• _DESCRIPTION OF THE TASK_:
If a line of the data below holds the word "sample", list it.

(Stored entries)
◆ ◆ ◆ ◆ ◆ ◆ ◆
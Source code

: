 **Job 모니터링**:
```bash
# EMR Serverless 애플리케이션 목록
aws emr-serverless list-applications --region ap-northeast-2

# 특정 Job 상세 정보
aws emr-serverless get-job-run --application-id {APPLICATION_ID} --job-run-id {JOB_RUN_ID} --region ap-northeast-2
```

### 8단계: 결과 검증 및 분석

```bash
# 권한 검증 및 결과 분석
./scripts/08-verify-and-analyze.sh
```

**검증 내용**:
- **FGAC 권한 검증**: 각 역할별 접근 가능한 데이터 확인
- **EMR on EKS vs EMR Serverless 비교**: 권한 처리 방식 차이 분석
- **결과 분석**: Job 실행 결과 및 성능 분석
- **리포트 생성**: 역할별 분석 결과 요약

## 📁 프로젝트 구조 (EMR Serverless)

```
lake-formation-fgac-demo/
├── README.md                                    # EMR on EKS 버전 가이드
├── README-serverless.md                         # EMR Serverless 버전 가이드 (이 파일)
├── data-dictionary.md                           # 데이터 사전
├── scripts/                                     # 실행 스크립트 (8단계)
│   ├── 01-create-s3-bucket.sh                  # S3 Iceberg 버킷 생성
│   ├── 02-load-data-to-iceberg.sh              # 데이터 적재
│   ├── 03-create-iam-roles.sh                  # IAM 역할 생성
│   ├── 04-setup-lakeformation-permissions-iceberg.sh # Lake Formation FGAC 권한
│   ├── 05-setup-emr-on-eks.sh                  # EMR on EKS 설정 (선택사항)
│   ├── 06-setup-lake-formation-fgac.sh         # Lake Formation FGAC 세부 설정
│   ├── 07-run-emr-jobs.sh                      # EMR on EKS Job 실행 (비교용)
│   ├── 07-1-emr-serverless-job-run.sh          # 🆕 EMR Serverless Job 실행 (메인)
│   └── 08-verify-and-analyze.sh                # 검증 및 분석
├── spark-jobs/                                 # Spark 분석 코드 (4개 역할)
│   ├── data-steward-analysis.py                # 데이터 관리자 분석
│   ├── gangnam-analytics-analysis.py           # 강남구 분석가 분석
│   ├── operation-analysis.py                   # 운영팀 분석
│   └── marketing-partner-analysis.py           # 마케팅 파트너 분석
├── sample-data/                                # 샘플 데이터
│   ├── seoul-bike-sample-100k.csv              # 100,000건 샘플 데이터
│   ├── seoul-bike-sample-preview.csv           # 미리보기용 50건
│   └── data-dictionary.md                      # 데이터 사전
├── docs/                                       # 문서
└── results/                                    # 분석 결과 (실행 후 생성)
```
◆ ◆ ◆ ◆ ◆ ◆ ◆
• _RESPONSE TO THIS EXERCISE_:
├── sample-data/                                # 샘플 데이터
│   ├── seoul-bike-sample-100k.csv              # 100,000건 샘플 데이터
│   ├── seoul-bike-sample-preview.csv           # 미리보기용 50건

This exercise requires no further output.